(Document images with source code)

------------------------------

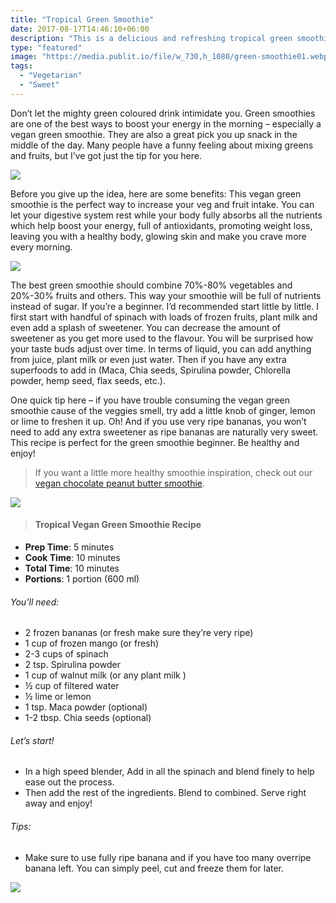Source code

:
 ```yaml
---
title: "Tropical Green Smoothie"
date: 2017-08-17T14:46:10+06:00
description: "This is a delicious and refreshing tropical green smoothie"
type: "featured"
image: "https://media.publit.io/file/w_730,h_1080/green-smoothie01.webp"
tags:
  - "Vegetarian"
  - "Sweet"
---
```



Don’t let the mighty green coloured drink intimidate you. Green smoothies are one of the best ways to boost your energy in the morning – especially a vegan green smoothie. They are also a great pick you up snack in the middle of the day. Many people have a funny feeling about mixing greens and fruits, but I’ve got just the tip for you here.

![](https://media.publit.io/file/w_730/green-smoothie02.webp)

Before you give up the idea, here are some benefits: This vegan green smoothie is the perfect way to increase your veg and fruit intake. You can let your digestive system rest while your body fully absorbs all the nutrients which help boost your energy, full of antioxidants, promoting weight loss, leaving you with a healthy body, glowing skin and make you crave more every morning.

![](https://media.publit.io/file/w_730/green-smoothie03.webp)

The best green smoothie should combine 70%-80% vegetables and 20%-30% fruits and others. This way your smoothie will be full of nutrients instead of sugar. If you’re a beginner. I’d recommended start little by little. I first start with handful of spinach with loads of frozen fruits, plant milk and even add a splash of sweetener. You can decrease the amount of sweetener as you get more used to the flavour. You will be surprised how your taste buds adjust over time. In terms of liquid, you can add anything from juice, plant milk or even just water. Then if you have any extra superfoods to add in  (Maca, Chia seeds, Spirulina powder, Chlorella powder, hemp seed, flax seeds, etc.).

One quick tip here – if you have trouble consuming the vegan green smoothie cause of the veggies smell, try add a little knob of ginger, lemon or lime to freshen it up. Oh! And if you use very ripe bananas, you won’t need to add any extra sweetener as ripe bananas are naturally very sweet. This recipe is perfect for the green smoothie beginner. Be healthy and enjoy!

> If you want a little more healthy smoothie inspiration, check out our [vegan chocolate peanut butter smoothie](linkneeded.com).

![](https://media.publit.io/file/w_730/green-smoothie04.webp)

>#### Tropical Vegan Green Smoothie Recipe

- **Prep Time**: 5 minutes
- **Cook Time**: 10 minutes
- **Total Time**: 10 minutes
- **Portions**: 1 portion (600 ml)



###### You’ll need:
- 2 frozen bananas (or fresh make sure they’re very ripe)
- 1 cup of frozen mango (or fresh)
- 2-3 cups of spinach
- 2 tsp. Spirulina powder
- 1 cup of walnut milk (or any plant milk )
- ½ cup of filtered water
- ½  lime or lemon
- 1 tsp. Maca powder (optional)
- 1-2 tbsp. Chia seeds (optional)
###### Let’s start!
- In a high speed blender, Add in all the spinach and blend finely to help ease out the process.
- Then add the rest of the ingredients. Blend to combined. Serve right away and enjoy!
###### Tips:
- Make sure to use fully ripe banana and if you have too many overripe banana left. You can simply peel, cut and freeze them for later.

![](https://media.publit.io/file/w_730/green-smoothie05.webp)
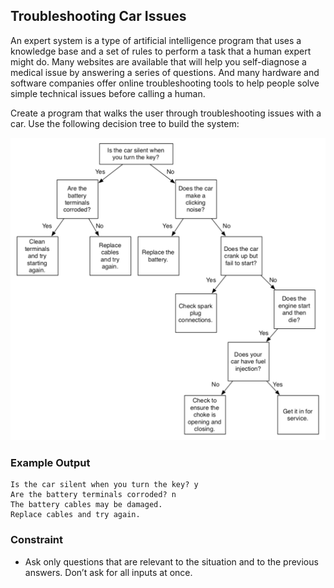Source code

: ## Troubleshooting Car Issues

An expert system is a type of artificial intelligence program that uses a knowledge base and a set of rules to perform a task that a human expert might do. Many websites are available that will help you self-diagnose a medical issue by answering a series of questions. And many hardware and software companies offer online troubleshooting tools to help people solve simple technical issues before calling a human.

Create a program that walks the user through troubleshooting issues with a car. Use the following decision tree to build the system:

![Troubleshooting Car Issue](23-troubleshooting-car-issues.png)

### Example Output

```
Is the car silent when you turn the key? y
Are the battery terminals corroded? n
The battery cables may be damaged.
Replace cables and try again.
```

### Constraint

- Ask only questions that are relevant to the situation and to the previous answers. Don’t ask for all inputs at once.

------------------------------

▶ [Your goal]: Collect the lines of the data that carry the word "enjoy".

▶ [Output of the task]:
One quick tip here – if you have trouble consuming the vegan green smoothie cause of the veggies smell, try add a little knob of ginger, lemon or lime to freshen it up. Oh! And if you use very ripe bananas, you won’t need to add any extra sweetener as ripe bananas are naturally very sweet. This recipe is perfect for the green smoothie beginner. Be healthy and enjoy!
- Then add the rest of the ingredients. Blend to combined. Serve right away and enjoy!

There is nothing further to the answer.